### What to work on
List, from the lines below, each one with "ShimmerSeaDEX" in it.

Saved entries
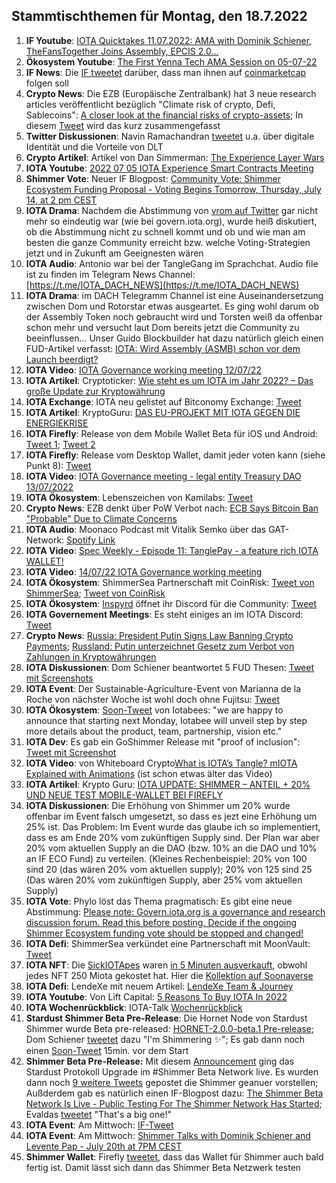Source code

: ## Stammtischthemen für Montag, den 18.7.2022

1. **IF Youtube**: [IOTA Quicktakes 11.07.2022: AMA with Dominik Schiener, TheFansTogether Joins Assembly, EPCIS 2.0...](https://www.youtube.com/watch?v=020LE1SIDUA)
2. **Ökosystem Youtube**: [The First Yenna Tech AMA Session on 05-07-22](https://www.youtube.com/watch?v=IvWkyASrVns)
3. **IF News**: Die [IF tweetet](https://twitter.com/iota/status/1546796522607677442?s=20&t=pQNBdWktaxwbD1DuPFxljQ) darüber, dass man ihnen auf [coinmarketcap](https://coinmarketcap.com/community/profile/IOTA_Foundation) folgen soll 
4. **Crypto News**: Die EZB (Europäische Zentralbank) hat 3 neue research articles veröffentlicht bezüglich "Climate risk of crypto, Defi, Sablecoins": [A closer look at the financial risks of crypto-assets](https://www.ecb.europa.eu/pub/financial-stability/macroprudential-bulletin/html/index.en.html); In diesem [Tweet](https://twitter.com/paddi_hansen/status/1546814639207370755?s=20&t=mynAyPDG0BLu-MfG9IfjpA) wird das kurz zusammengefasst
5. **Twitter Diskussionen**: Navin Ramachandran [tweetet](https://twitter.com/navinram999/status/1546615594384084998?s=20&t=PYbrwmVo9JeSXCst0sCEOA) u.a. über digitale Identität und die Vorteile von DLT
6. **Crypto Artikel**: Artikel von Dan Simmerman: [The Experience Layer Wars](https://simerman.medium.com/the-experience-layer-wars-9fa6c8c66e9d)
7. **IOTA Youtube**: [2022 07 05 IOTA Experience Smart Contracts Meeting](https://www.youtube.com/watch?v=bCC9-S5U64w)
8. **Shimmer Vote**: Neuer IF Blogpost: [Community Vote: Shimmer Ecosystem Funding Proposal - Voting Begins Tomorrow, Thursday, July 14, at 2 pm CEST](https://blog.iota.org/shimmer-ecosystem-funding-vote/)
9. **IOTA Drama**: Nachdem die Abstimmung von [vrom auf Twitter](https://twitter.com/Vrom14286662/status/1547448684169895937?s=20&t=3mgsb_1xFEY-NBamoQ7a7g) gar nicht mehr so eindeutig war (wie bei govern.iota.org), wurde heiß diskutiert, ob die Abstimmung nicht zu schnell kommt und ob und wie man am besten die ganze Community erreicht bzw. welche Voting-Strategien jetzt und in Zukunft am Geeignesten wären
10. **IOTA Audio**: Antonio war bei der TangleGang im Sprachchat. Audio file ist zu finden im Telegram News Channel: [https://t.me/IOTA_DACH_NEWS](https://t.me/IOTA_DACH_NEWS)
11. **IOTA Drama**: im DACH Telegramm Channel ist eine Auseinandersetzung zwischen Dom und Rotorstar etwas ausgeartet. Es ging wohl darum ob der Assembly Token noch gebraucht wird und Torsten weiß da offenbar schon mehr und versucht laut Dom bereits jetzt die Community zu beeinflussen... Unser Guido Blockbuilder hat dazu natürlich gleich einen FUD-Artikel verfasst: [IOTA: Wird Assembly (ASMB) schon vor dem Launch beerdigt?](https://block-builders.de/iota-wird-assembly-asmb-schon-vor-dem-launch-beerdigt/)
12. **IOTA Video**: [IOTA Governance working meeting 12/07/22](https://www.youtube.com/watch?v=69BjEW0-qA0)
13. **IOTA Artikel**: Cryptoticker: [Wie steht es um IOTA im Jahr 2022? – Das große Update zur Kryptowährung](https://cryptoticker.io/de/iota-das-grosse-update/)
14. **IOTA Exchange**: IOTA neu gelistet auf Bitconomy Exchange: [Tweet](https://twitter.com/Biconomy_Global/status/1547234407999836161?s=20&t=3mgsb_1xFEY-NBamoQ7a7g)
15. **IOTA Artikel**: KryptoGuru: [DAS EU-PROJEKT MIT IOTA GEGEN DIE ENERGIEKRISE](https://krypto-guru.de/news/eu-projekt-mit-iota-cityxchange/)
16. **IOTA Firefly**: Release von dem Mobile Wallet Beta für iOS und Android: [Tweet 1](https://twitter.com/fireflywallet/status/1547320731494715394?s=20&t=3mgsb_1xFEY-NBamoQ7a7g); [Tweet 2](https://twitter.com/fireflywallet/status/1547506029834952706?s=20&t=3mgsb_1xFEY-NBamoQ7a7g)
17. **IOTA Firefly**: Release vom Desktop Wallet, damit jeder voten kann (siehe Punkt 8): [Tweet](https://twitter.com/iota/status/1547540171247190019?s=20&t=-YaVd03c49d5IZyXBp4adg)
18. **IOTA Video**: [IOTA Governance meeting - legal entity Treasury DAO 13/07/2022](https://www.youtube.com/watch?v=wuB5h4uHYdI)
19. **IOTA Ökosystem**: Lebenszeichen von Kamilabs: [Tweet](https://twitter.com/kamilabsstudio/status/1547233971389562880?s=20&t=3mgsb_1xFEY-NBamoQ7a7g)
20. **Crypto News**: EZB denkt über PoW Verbot nach: [ECB Says Bitcoin Ban "Probable" Due to Climate Concerns](https://cryptobriefing.com/ecb-says-bitcoin-ban-probable-climate-concerns/)
21. **IOTA Audio**: Moonaco Podcast mit Vitalik Semko über das GAT-Network: [Spotify Link](https://open.spotify.com/episode/6nj5qNLoRBSiIwYWUPnxqq?si=gi2d4FBBTKuDz9QKLUuhVg&nd=1)
22. **IOTA Video**: [Spec Weekly - Episode 11: TanglePay - a feature rich IOTA WALLET!](https://www.youtube.com/watch?v=fQxpPzfDD4U)
23. **IOTA Video**: [14/07/22 IOTA Governance working meeting](https://www.youtube.com/watch?app=desktop&v=OD5ry3hROxI)
24. **IOTA Ökosystem**: ShimmerSea Partnerschaft mit CoinRisk: [Tweet von ShimmerSea](https://twitter.com/ShimmerSeaDEX/status/1547868583522275333?s=20&t=sJpwFay-bJOaVnSrGN7fww); [Tweet von CoinRisk](https://twitter.com/CoinRisk/status/1547911602438955008?s=20&t=kVoUe8Ww8KVlOlZcUcWHZQ)
25. **IOTA Ökosystem**: [Inspyrd](https://twitter.com/inspyrdNFT) öffnet ihr Discord für die Community: [Tweet](https://twitter.com/inspyrdNFT/status/1547897052629123072?s=20&t=kVoUe8Ww8KVlOlZcUcWHZQ)
26. **IOTA Governement Meetings**: Es steht einiges an im IOTA Discord: [Tweet](https://twitter.com/iota/status/1547913960065667077?s=20&t=kVoUe8Ww8KVlOlZcUcWHZQ)
27. **Crypto News**: [Russia: President Putin Signs Law Banning Crypto Payments](https://watcher.guru/news/russia-president-putin-signs-law-banning-crypto-payments); [Russland: Putin unterzeichnet Gesetz zum Verbot von Zahlungen in Kryptowährungen](https://www.heise.de/news/Russland-Putin-unterzeichnet-Gesetz-zum-Verbot-von-Zahlungen-in-Kryptowaehrungen-7181790.html)
28. **IOTA Diskussionen**: Dom Schiener beantwortet 5 FUD Thesen: [Tweet mit Screenshots](https://twitter.com/IotaPoet/status/1547910190372032513?s=20&t=DhLHExwFC_PKm533u6zYgA)
29. **IOTA Event**: Der Sustainable-Agriculture-Event von Marianna de la Roche von nächster Woche ist wohl doch ohne Fujitsu: [Tweet](https://twitter.com/Marydlrw/status/1547929174731411461?s=20&t=DhLHExwFC_PKm533u6zYgA)
30. **IOTA Ökosystem**: [Soon-Tweet](https://twitter.com/iotabee/status/1547929007286411267?s=20&t=DhLHExwFC_PKm533u6zYgA) von Iotabees: "we are happy to announce that starting next Monday, Iotabee will unveil step by step more details about the product, team, partnership, vision etc."
31. **IOTA Dev**: Es gab ein GoShimmer Release mit "proof of inclusion": [Tweet mit Screenshot](https://twitter.com/Vrom14286662/status/1547687087209476096?s=20&t=DhLHExwFC_PKm533u6zYgA)
32. **IOTA Video**: von Whiteboard Crypto[What is IOTA’s Tangle? mIOTA Explained with Animations](https://www.youtube.com/watch?v=3K9DD5phJEY) (ist schon etwas älter das Video)
33. **IOTA Artikel**: Krypto Guru: [IOTA UPDATE: SHIMMER – ANTEIL + 20% UND NEUE TEST MOBILE-WALLET BEI FIREFLY](https://krypto-guru.de/news/shimmer-anteil-20-firefly-wallet/)
34. **IOTA Diskussionen**: Die Erhöhung von Shimmer um 20% wurde offenbar im Event falsch umgesetzt, so dass es jezt eine Erhöhung um 25% ist. Das Problem: Im Event wurde das glaube ich so implementiert, dass es am Ende 20% vom zukünftigen Supply sind. Der Plan war aber 20% vom aktuellen Supply an die DAO (bzw. 10% an die DAO und 10% an IF ECO Fund) zu verteilen. (Kleines Rechenbeispiel: 20% von 100 sind 20 (das wären 20% vom aktuellen supply); 20% von 125 sind 25 (Das wären 20% vom zukünftigen Supply, aber 25% vom aktuellen Supply)
35. **IOTA Vote**: Phylo löst das Thema pragmatisch: Es gibt eine neue Abstimmung: [Please note: Govern.iota.org is a governance and research discussion forum. Read this before posting. Decide if the ongoing Shimmer Ecosystem funding vote should be stopped and changed!](https://govern.iota.org/t/decide-if-the-ongoing-shimmer-ecosystem-funding-vote-should-be-stopped-and-changed/1340)
36. **IOTA Defi**: ShimmerSea verkündet eine Partnerschaft mit MoonVault: [Tweet](https://twitter.com/ShimmerSeaDEX/status/1548906662492119040?s=20&t=DHUeKHB_NqT38sdCYmWKYQ)
37. **IOTA NFT**: Die [SickIOTApes](https://twitter.com/SickIotaApes) waren [in 5 Minuten ausverkauft](https://twitter.com/SickIotaApes/status/1548716344182554625?s=20&t=DHUeKHB_NqT38sdCYmWKYQ), obwohl jedes NFT 250 Miota gekostet hat. Hier die [Kollektion auf Soonaverse](https://soonaverse.com/space/0xeebbd3ff806e64e6ee92bf90d30dd988a0f0f43b/overview) 
38. **IOTA Defi**: LendeXe mit neuem Artikel: [LendeXe Team & Journey](https://medium.com/@LendeXeFinance/lendexe-team-journey-cc8e8af65b50)
39. **IOTA Youtube**: Von Lift Capital: [5 Reasons To Buy IOTA In 2022](https://www.youtube.com/watch?v=XE_zDhQPEFQ)
40. **IOTA Wochenrückblick**: IOTA-Talk [Wochenrückblick](https://www.iota-talk.com/index.php?article/202-wochenr%C3%BCckblick-vom-10-bis-16-juli-2022/)
41. **Stardust Shimmer Beta Pre-Release**: Die Hornet Node von Stardust Shimmer wurde Beta pre-released: [HORNET-2.0.0-beta.1 Pre-release](https://github.com/iotaledger/hornet/releases/tag/v2.0.0-beta.1); Dom Schiener [tweetet](https://twitter.com/DomSchiener/status/1548991022167986177?s=20&t=DHUeKHB_NqT38sdCYmWKYQ) dazu "I'm Shimmering ✨"; Es gab dann noch einen [Soon-Tweet](https://twitter.com/shimmernet/status/1549012477077327873?s=20&t=y1g9XkTIspJPBgfe_aPzfg) 15min. vor dem Start
42. **Shimmer Beta Pre-Release:** Mit diesem [Announcement](https://twitter.com/shimmernet/status/1549016154320130048?s=20&t=DCLityITQZHzY7Ha3aFftg) ging das Stardust Protokoll Upgrade im #Shimmer Beta Network live. Es wurden dann noch [9 weitere Tweets](https://twitter.com/shimmernet/status/1549016166210965504?s=20&t=DCLityITQZHzY7Ha3aFftg) gepostet die Shimmer geanuer vorstellen; Außderdem gab es natürlich einen IF-Blogpost dazu: [The Shimmer Beta Network Is Live - Public Testing For The Shimmer Network Has Started](https://blog.shimmer.network/shimmer-beta-network-is-live/); Evaldas [tweetet](https://twitter.com/lunfardo314/status/1549029014114910208?s=20&t=y1g9XkTIspJPBgfe_aPzfg) "That's a big one!"
43. **IOTA Event**: Am Mittwoch: [IF-Tweet](https://twitter.com/iota/status/1548956030519877632?s=20&t=DCLityITQZHzY7Ha3aFftg)
44. **IOTA Event**: Am Mittwoch: [Shimmer Talks with Dominik Schiener and Levente Pap - July 20th at 7PM CEST](https://www.youtube.com/watch?v=yMegJrgxIuU)
45. **Shimmer Wallet**: Firefly [tweetet](https://twitter.com/fireflywallet/status/1549022406987112448?s=20&t=y1g9XkTIspJPBgfe_aPzfg), dass das Wallet für Shimmer auch bald fertig ist. Damit lässt sich dann das Shimmer Beta Netzwerk testen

### Response to the exercise
24. **IOTA Ökosystem**: ShimmerSea Partnerschaft mit CoinRisk: [Tweet von ShimmerSea](https://twitter.com/ShimmerSeaDEX/status/1547868583522275333?s=20&t=sJpwFay-bJOaVnSrGN7fww); [Tweet von CoinRisk](https://twitter.com/CoinRisk/status/1547911602438955008?s=20&t=kVoUe8Ww8KVlOlZcUcWHZQ)
36. **IOTA Defi**: ShimmerSea verkündet eine Partnerschaft mit MoonVault: [Tweet](https://twitter.com/ShimmerSeaDEX/status/1548906662492119040?s=20&t=DHUeKHB_NqT38sdCYmWKYQ)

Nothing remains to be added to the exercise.